Nilüfer 6 Nolu Çalı Aile Sağlığı Merkezi’nde yaklaşık 11 yıldır görev yapan Acil Tıp Teknisyeni Canan Bayram, mart ayından itibaren sigorta primlerinin düzensiz yatırılması ve tazminat hakkının ödenmemesi nedeniyle işten ayrıldı.
Bayram, bakanlık tarafından gönderilen ödeneklerin aile hekimleri aracılığıyla taşeron firmalara aktarıldığını, ancak firmanın bazı aylara ait sigortaları yatırmayıp maaşlarda da gecikme yaşattığını belirtirken, "İl Sağlık Müdürlüğü’nün 6 ayda bir yaptığı denetlemeler sırasında bu durumu tespit etmesine rağmen herhangi bir yaptırımda bulunulmadığını ve müdürlüğün sağlık personelinin sigortasız çalışılmasına göz yumduğunu" iddia etti.
Buna göre Bayram, sigortasının yatmadığı ve çalışmadı olarak gösterilen tarihlerde de ASM’de çalışmaya devam etti, gelen hastaların işlemlerini gerçekleştirdi. ANKA Haber Ajansı’na konuşan Bayram, şunları söyledi:
"Sistem şöyle. Doktorlar kendi tercihiyle A sınıfı gruplandırmaya dahil olabiliyorlar. Ama bu sınıflandırmanın gereğini yerine getirmesi gereken durumlar var. Bunlardan bir tanesi de benim gibi sözleşmeli sağlık çalışanı bulundurmak. Ben o şekilde işe başladım 2015 yılında, sözleşmeli ATT olarak çalışıyordum.
"Geçmişe dönük 2 aylık sigorta eksik"
Mart ayından itibaren sigortalarda gecikme yaşanmaya başladı. Gecikmenin sebebi için sistemi anlatayım. Devlet aile hekimlerine bir ödenek verir, bu ödenekle aile hekimleri bizim sigortalarımızı, maaşlarımızı yatırır, giderleri karşılar. Bunu mali müşavir veya muhasebeciyle de yapabilir ama genellikle taşeron şirkete vermeyi tercih ediyorlar. Türkiye’nin her yerinde bu yöntemi tercih ediyorlar. Şirket de bu sorumluluğu yerine getirmediği için problem yaşadık. Mart ve nisan ayları sigorta primlerim yatmadı, mayıs ve haziran ayları yatırıldı, temmuz ağustos ayları da henüz e-Devlet’e yansımadığı için göremiyoruz.
"İl sağlık müdürlüğü göz yumdu"
Burada her ne kadar sorumlu aracı şirket gibi görünse de asıl sorumluluk aile hekimleri ve Bursa İl Sağlık Müdürlüğü’ndedir.
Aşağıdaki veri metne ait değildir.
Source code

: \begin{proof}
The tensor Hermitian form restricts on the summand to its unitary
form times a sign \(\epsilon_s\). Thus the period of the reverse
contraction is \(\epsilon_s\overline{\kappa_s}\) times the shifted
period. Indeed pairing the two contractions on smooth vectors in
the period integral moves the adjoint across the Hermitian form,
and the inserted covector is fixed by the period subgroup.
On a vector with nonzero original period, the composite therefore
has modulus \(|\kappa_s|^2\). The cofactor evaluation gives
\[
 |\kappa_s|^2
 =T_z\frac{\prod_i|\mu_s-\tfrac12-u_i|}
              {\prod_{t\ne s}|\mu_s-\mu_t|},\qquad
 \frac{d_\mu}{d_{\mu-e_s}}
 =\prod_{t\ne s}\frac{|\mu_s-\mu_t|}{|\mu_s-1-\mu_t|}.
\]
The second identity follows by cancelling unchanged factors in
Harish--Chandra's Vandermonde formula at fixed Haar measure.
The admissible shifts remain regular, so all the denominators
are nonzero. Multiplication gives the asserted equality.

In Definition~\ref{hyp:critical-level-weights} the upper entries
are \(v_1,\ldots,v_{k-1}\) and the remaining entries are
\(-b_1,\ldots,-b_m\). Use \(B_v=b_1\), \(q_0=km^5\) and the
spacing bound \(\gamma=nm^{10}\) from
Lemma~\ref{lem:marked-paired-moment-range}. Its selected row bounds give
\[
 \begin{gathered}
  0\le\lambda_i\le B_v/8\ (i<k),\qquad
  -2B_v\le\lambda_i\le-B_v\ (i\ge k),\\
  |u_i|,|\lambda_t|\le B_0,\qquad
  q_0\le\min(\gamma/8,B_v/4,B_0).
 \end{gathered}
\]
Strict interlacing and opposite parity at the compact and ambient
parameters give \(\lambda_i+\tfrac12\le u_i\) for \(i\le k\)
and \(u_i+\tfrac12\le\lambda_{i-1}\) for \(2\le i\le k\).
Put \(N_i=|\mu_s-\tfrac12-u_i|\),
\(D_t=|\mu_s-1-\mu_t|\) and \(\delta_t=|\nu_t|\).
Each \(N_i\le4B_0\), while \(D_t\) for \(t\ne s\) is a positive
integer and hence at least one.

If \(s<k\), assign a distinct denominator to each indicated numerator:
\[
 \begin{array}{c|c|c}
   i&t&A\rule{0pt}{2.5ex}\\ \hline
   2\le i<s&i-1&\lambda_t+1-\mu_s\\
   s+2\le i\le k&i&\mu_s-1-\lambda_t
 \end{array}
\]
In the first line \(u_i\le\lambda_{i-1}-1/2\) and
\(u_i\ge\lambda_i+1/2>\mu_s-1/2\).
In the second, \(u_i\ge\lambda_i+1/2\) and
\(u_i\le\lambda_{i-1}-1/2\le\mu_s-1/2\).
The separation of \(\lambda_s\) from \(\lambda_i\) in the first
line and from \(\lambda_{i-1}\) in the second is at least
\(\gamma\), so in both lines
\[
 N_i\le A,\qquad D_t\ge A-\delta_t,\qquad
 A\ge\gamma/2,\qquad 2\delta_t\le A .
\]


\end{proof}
Konuyu aile hekimleri ve il sağlık müdürlüğü görevlileriyle sözlü olarak görüştüm ama hiçbir şey yapılmadı. 6 ayda bir il sağlık müdürlüğünden bize denetleme ekibi gelir ve sınıflandırma denetlemesi yapılır. A sınıfı aile hekimliği şartları yerine getirilmeden, sigortasız ve usulsüz bir şekilde çalışmaya devam ettik. İl sağlık müdürlüğü hiçbir yaptırımda bulunmadı ve bu duruma göz yumdu."
Son süreçte aile hekimlerinin başka bir taşeron firmayla anlaştığını söyleyen Bayram, "Bizim haklarımızdan vazgeçmemizi ve yeni firmaya sıfırdan işe başlamış gibi devam etmemizi istedi. Yani bir önceki şirketi sorumluluğunu almadan yeni işe başlıyormuş gibi o şekilde işe başlamamızı, haklarımızdan feragat etmemizi istediler. Tazminatlarımızın zaten yatırılmayacağını söylediler" dedi.
Canan Bayram, "Gelinen noktada sigorta primlerim ödenmemiş, tazminatım yatırılmamış bir şekilde işten ayrıldım. Hak kaybımız var. Bunun sorumlusu da aile hekimleri ve il sağlık müdürlüğüdür. Ben burada kendi mağduriyetimi anlattım ama bir çok insan bu mağduriyeti yaşıyor. Bu sorunun giderilmesini istiyorum" ifadelerini kullandı.
İddialara ilişkin görüşü sorulan Bursa İl Sağlık Müdürlüğü yetkilileri, herhangi bir yanıt vermedi.